Each entry in the block below needs to be copied out exactly.

Plain-text document sources:
>>>>

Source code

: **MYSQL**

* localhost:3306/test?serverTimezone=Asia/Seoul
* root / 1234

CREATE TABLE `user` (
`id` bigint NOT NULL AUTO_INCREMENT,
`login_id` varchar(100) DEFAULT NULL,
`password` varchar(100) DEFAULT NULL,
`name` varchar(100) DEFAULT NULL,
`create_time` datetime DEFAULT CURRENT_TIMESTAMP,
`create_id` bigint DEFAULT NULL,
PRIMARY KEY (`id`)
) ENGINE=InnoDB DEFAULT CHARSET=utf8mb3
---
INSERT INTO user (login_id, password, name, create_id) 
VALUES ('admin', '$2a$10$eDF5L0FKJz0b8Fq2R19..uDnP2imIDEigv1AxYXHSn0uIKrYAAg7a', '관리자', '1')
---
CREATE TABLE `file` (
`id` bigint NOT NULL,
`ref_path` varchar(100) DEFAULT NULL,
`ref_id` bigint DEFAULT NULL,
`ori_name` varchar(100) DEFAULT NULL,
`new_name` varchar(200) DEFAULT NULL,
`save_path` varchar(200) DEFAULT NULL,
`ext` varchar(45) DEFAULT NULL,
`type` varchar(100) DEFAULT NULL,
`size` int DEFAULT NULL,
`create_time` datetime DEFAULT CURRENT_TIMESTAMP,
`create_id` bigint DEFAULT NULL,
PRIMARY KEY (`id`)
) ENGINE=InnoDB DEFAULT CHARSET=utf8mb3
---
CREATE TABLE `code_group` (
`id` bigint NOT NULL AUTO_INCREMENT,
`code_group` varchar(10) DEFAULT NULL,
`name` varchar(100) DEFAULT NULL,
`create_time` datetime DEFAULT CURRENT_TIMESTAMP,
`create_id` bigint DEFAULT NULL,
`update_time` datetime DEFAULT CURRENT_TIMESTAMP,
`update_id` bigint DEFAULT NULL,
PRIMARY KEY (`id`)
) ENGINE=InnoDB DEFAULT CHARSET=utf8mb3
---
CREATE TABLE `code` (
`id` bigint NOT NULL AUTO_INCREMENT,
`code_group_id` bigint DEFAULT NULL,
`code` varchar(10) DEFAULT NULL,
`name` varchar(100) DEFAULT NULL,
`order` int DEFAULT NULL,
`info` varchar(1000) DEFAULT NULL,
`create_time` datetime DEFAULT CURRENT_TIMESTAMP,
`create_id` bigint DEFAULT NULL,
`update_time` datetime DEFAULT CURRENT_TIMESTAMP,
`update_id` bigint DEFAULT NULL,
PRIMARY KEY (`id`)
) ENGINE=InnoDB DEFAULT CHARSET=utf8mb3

<<<<

Result of this exercise:
Source code

: **MYSQL**

* localhost:3306/test?serverTimezone=Asia/Seoul
* root / 1234

CREATE TABLE `user` (
`id` bigint NOT NULL AUTO_INCREMENT,
`login_id` varchar(100) DEFAULT NULL,
`password` varchar(100) DEFAULT NULL,
`name` varchar(100) DEFAULT NULL,
`create_time` datetime DEFAULT CURRENT_TIMESTAMP,
`create_id` bigint DEFAULT NULL,
PRIMARY KEY (`id`)
) ENGINE=InnoDB DEFAULT CHARSET=utf8mb3
---
INSERT INTO user (login_id, password, name, create_id) 
VALUES ('admin', '$2a$10$eDF5L0FKJz0b8Fq2R19..uDnP2imIDEigv1AxYXHSn0uIKrYAAg7a', '관리자', '1')
---
CREATE TABLE `file` (
`id` bigint NOT NULL,
`ref_path` varchar(100) DEFAULT NULL,
`ref_id` bigint DEFAULT NULL,
`ori_name` varchar(100) DEFAULT NULL,
`new_name` varchar(200) DEFAULT NULL,
`save_path` varchar(200) DEFAULT NULL,
`ext` varchar(45) DEFAULT NULL,
`type` varchar(100) DEFAULT NULL,
`size` int DEFAULT NULL,
`create_time` datetime DEFAULT CURRENT_TIMESTAMP,
`create_id` bigint DEFAULT NULL,
PRIMARY KEY (`id`)
) ENGINE=InnoDB DEFAULT CHARSET=utf8mb3
---
CREATE TABLE `code_group` (
`id` bigint NOT NULL AUTO_INCREMENT,
`code_group` varchar(10) DEFAULT NULL,
`name` varchar(100) DEFAULT NULL,
`create_time` datetime DEFAULT CURRENT_TIMESTAMP,
`create_id` bigint DEFAULT NULL,
`update_time` datetime DEFAULT CURRENT_TIMESTAMP,
`update_id` bigint DEFAULT NULL,
PRIMARY KEY (`id`)
) ENGINE=InnoDB DEFAULT CHARSET=utf8mb3
---
CREATE TABLE `code` (
`id` bigint NOT NULL AUTO_INCREMENT,
`code_group_id` bigint DEFAULT NULL,
`code` varchar(10) DEFAULT NULL,
`name` varchar(100) DEFAULT NULL,
`order` int DEFAULT NULL,
`info` varchar(1000) DEFAULT NULL,
`create_time` datetime DEFAULT CURRENT_TIMESTAMP,
`create_id` bigint DEFAULT NULL,
`update_time` datetime DEFAULT CURRENT_TIMESTAMP,
`update_id` bigint DEFAULT NULL,
PRIMARY KEY (`id`)
) ENGINE=InnoDB DEFAULT CHARSET=utf8mb3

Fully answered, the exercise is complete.